How many lines of the data hold the word "better"? State the number and nothing else.

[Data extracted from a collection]
== Segment start ==

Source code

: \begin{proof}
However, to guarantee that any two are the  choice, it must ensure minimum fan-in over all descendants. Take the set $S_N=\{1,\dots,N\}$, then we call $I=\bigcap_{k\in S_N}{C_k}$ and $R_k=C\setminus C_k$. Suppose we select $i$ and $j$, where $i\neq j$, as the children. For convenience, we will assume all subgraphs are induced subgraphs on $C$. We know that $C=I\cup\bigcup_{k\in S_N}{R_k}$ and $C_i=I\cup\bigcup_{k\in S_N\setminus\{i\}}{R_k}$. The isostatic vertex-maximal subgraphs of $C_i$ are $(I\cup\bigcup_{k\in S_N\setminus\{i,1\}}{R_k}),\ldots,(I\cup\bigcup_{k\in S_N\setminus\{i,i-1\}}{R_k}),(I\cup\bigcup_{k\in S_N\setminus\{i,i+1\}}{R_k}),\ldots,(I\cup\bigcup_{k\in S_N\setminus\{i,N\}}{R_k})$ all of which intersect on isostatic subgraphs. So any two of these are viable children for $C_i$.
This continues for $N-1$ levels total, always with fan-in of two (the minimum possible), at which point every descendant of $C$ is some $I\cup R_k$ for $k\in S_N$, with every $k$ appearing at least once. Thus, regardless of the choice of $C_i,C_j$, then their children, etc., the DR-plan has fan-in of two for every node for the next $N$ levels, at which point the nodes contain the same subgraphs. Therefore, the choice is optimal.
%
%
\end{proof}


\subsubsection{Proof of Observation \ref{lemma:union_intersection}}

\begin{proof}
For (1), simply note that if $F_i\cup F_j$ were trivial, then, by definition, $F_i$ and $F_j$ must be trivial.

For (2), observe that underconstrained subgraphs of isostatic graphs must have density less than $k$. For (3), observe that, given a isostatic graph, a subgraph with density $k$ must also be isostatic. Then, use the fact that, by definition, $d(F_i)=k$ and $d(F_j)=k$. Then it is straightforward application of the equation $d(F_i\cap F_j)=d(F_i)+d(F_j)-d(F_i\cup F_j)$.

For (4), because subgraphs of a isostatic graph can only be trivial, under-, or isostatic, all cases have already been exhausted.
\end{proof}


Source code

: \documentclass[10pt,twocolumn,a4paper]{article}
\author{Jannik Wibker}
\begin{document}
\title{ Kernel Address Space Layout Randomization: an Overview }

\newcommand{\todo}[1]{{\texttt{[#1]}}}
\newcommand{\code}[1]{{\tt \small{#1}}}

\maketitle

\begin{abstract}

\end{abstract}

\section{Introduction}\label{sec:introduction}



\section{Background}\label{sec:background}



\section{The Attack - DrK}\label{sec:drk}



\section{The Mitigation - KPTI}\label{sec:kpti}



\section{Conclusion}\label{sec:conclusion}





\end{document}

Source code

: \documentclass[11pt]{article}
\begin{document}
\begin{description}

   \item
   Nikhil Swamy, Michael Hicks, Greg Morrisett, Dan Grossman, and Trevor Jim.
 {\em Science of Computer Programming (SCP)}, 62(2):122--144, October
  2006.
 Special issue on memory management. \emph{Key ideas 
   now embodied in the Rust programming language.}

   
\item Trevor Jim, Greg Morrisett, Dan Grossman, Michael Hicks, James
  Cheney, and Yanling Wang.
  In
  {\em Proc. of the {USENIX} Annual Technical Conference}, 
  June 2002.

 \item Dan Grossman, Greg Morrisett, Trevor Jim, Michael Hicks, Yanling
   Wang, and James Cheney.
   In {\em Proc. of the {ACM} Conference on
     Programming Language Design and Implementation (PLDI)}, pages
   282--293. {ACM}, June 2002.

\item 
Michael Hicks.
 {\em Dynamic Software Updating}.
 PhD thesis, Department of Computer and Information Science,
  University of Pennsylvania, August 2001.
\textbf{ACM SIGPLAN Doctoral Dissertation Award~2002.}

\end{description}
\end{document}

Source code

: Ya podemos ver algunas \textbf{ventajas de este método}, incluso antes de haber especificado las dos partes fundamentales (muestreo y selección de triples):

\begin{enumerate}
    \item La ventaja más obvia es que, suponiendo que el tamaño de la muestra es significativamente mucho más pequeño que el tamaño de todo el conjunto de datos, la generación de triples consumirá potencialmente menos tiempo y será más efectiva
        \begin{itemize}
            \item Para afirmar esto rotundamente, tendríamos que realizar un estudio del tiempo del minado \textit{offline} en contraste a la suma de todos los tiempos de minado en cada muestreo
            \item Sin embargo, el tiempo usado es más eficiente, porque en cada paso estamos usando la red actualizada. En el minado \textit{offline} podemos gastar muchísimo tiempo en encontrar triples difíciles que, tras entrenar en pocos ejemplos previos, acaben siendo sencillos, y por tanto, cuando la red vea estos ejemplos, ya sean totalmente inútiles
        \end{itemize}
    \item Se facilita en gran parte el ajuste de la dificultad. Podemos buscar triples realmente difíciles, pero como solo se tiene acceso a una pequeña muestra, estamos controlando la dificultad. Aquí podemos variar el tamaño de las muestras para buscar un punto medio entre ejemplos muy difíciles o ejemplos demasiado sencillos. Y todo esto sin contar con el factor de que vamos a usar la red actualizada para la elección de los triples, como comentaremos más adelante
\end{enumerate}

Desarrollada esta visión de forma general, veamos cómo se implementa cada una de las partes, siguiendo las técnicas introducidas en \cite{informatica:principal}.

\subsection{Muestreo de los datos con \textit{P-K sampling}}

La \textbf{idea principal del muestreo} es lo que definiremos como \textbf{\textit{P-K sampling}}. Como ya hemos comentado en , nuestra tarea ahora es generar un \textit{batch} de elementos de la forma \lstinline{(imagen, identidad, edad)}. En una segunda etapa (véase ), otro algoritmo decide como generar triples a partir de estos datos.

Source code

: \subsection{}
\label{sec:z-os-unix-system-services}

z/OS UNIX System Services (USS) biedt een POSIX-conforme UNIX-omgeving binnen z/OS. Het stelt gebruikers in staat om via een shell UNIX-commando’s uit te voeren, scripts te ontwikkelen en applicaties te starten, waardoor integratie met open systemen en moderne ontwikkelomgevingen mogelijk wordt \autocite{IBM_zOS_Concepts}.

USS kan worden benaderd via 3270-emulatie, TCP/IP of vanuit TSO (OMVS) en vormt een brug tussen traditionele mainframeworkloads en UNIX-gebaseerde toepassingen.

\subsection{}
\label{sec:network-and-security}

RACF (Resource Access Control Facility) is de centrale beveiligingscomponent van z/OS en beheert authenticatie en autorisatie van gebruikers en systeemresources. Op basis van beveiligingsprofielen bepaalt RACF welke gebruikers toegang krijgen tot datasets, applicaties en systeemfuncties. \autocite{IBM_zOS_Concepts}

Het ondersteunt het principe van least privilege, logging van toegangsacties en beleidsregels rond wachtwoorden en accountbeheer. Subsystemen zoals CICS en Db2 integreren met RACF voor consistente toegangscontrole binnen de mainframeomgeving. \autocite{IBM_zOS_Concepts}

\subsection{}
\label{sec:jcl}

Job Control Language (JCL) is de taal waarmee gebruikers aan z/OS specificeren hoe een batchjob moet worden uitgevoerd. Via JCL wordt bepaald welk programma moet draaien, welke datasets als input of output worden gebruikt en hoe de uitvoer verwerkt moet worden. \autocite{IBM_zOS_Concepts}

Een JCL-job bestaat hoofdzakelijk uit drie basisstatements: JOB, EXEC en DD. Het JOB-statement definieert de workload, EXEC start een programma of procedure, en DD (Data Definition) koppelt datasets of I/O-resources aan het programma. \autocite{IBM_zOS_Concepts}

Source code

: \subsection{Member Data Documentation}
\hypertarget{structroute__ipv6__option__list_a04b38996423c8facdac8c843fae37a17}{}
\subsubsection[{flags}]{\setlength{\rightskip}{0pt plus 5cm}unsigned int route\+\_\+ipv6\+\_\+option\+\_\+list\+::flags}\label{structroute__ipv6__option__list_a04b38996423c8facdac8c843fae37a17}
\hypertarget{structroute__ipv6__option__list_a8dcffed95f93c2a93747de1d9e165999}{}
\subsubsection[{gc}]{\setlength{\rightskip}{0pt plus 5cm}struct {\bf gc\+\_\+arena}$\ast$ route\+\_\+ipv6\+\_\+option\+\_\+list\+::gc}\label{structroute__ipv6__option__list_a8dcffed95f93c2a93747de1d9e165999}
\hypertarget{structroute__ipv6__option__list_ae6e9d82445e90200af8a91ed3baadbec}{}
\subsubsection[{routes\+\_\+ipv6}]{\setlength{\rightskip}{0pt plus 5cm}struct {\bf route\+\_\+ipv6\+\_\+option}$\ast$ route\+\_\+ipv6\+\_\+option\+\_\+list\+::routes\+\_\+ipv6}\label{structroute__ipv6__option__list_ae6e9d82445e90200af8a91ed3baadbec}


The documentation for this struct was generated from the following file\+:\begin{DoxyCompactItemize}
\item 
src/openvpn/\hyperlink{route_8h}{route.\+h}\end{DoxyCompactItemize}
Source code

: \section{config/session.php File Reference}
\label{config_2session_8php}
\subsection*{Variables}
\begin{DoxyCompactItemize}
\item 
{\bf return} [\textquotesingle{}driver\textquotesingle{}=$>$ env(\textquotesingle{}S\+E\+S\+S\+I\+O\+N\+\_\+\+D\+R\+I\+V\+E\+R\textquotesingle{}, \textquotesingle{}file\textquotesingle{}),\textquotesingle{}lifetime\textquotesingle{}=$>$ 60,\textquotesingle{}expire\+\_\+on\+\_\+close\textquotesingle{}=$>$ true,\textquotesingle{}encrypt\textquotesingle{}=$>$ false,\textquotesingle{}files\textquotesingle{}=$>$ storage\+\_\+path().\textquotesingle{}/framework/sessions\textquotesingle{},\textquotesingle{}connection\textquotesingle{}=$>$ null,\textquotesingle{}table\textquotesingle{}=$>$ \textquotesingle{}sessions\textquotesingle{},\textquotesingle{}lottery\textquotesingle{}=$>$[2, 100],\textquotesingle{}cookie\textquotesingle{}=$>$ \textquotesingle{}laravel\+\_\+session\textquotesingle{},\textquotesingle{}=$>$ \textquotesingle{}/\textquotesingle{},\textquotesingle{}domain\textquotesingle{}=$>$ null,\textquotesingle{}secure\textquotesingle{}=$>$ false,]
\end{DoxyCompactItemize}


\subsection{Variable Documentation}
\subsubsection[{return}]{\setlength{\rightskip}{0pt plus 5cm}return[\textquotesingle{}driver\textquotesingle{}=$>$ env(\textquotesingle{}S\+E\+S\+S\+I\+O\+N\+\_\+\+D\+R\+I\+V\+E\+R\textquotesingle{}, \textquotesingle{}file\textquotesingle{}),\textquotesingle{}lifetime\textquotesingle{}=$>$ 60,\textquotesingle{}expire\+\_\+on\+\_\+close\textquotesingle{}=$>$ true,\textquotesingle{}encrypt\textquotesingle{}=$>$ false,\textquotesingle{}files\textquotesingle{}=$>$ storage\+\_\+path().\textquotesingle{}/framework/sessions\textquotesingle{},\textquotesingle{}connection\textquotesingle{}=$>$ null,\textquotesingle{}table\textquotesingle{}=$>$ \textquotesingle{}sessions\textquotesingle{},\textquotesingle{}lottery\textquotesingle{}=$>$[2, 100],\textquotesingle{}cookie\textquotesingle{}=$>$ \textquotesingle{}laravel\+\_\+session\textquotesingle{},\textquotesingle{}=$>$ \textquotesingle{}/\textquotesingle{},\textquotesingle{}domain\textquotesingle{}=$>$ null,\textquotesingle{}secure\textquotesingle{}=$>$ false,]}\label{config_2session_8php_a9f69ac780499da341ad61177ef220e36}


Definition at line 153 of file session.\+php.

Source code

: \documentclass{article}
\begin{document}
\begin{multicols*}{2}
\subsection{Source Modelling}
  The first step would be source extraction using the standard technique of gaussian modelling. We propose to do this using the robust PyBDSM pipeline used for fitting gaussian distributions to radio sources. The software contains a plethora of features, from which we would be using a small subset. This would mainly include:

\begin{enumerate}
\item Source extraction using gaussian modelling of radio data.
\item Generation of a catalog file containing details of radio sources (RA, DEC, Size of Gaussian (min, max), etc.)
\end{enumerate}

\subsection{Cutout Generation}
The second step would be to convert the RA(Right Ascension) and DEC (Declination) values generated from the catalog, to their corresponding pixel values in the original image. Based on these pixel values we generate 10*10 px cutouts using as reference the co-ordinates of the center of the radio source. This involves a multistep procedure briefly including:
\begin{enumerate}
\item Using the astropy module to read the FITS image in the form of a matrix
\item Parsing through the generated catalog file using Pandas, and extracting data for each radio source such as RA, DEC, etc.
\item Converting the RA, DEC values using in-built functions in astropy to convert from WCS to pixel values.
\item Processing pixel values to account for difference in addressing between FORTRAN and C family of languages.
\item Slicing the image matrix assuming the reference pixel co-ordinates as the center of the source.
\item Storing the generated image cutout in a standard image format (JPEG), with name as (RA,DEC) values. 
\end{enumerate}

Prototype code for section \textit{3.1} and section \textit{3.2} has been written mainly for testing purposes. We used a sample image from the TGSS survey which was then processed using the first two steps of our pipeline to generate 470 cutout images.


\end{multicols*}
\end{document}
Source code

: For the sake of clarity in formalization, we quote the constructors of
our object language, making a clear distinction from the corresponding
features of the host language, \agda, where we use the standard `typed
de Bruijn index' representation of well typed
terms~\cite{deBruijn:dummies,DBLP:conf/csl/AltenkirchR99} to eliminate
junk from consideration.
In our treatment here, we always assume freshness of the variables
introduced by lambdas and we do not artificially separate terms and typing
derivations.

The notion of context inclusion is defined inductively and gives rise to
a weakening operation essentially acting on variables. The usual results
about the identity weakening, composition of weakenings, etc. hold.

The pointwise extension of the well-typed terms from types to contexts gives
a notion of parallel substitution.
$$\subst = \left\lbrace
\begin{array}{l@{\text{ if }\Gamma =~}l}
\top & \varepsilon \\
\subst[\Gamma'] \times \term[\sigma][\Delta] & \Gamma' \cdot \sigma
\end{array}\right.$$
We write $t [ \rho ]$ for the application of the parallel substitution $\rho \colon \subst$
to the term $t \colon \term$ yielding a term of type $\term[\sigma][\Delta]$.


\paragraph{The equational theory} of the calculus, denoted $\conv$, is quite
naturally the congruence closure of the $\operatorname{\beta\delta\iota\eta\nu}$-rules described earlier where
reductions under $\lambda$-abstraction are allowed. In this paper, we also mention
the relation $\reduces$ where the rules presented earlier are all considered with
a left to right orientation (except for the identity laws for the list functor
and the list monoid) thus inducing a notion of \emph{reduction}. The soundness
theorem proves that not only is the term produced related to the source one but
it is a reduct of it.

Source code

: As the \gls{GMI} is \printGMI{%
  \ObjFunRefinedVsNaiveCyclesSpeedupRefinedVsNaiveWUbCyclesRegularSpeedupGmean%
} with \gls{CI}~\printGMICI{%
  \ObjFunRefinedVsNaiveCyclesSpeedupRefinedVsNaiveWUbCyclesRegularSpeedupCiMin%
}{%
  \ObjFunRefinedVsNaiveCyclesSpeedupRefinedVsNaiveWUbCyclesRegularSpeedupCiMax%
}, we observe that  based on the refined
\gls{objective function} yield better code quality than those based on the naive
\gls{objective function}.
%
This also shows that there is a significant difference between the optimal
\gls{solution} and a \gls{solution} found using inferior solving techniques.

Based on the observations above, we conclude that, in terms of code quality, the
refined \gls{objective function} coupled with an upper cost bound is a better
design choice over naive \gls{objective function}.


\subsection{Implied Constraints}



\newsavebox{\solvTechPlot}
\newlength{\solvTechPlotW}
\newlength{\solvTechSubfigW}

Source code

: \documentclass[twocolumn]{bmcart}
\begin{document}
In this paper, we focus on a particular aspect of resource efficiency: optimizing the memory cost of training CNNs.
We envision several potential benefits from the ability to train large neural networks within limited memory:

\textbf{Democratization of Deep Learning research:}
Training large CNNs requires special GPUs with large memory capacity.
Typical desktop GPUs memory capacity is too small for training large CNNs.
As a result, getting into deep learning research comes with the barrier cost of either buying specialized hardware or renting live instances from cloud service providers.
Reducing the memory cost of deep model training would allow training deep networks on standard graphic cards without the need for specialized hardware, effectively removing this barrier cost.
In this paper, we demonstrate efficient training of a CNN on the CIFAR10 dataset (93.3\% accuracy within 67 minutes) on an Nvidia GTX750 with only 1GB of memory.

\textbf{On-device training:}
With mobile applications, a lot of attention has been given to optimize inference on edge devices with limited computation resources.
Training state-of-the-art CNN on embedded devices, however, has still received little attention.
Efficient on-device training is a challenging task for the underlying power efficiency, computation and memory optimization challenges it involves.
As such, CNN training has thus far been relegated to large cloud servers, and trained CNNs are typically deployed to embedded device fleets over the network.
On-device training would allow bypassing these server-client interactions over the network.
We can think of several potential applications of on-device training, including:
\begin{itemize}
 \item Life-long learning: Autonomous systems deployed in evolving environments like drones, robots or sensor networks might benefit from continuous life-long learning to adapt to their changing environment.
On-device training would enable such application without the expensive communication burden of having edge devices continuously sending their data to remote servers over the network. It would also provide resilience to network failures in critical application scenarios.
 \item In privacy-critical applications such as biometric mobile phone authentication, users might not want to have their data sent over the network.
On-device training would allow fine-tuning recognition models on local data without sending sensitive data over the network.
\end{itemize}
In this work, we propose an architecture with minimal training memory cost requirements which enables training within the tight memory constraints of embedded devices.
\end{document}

== Segment end ==

_Exercise result_.
2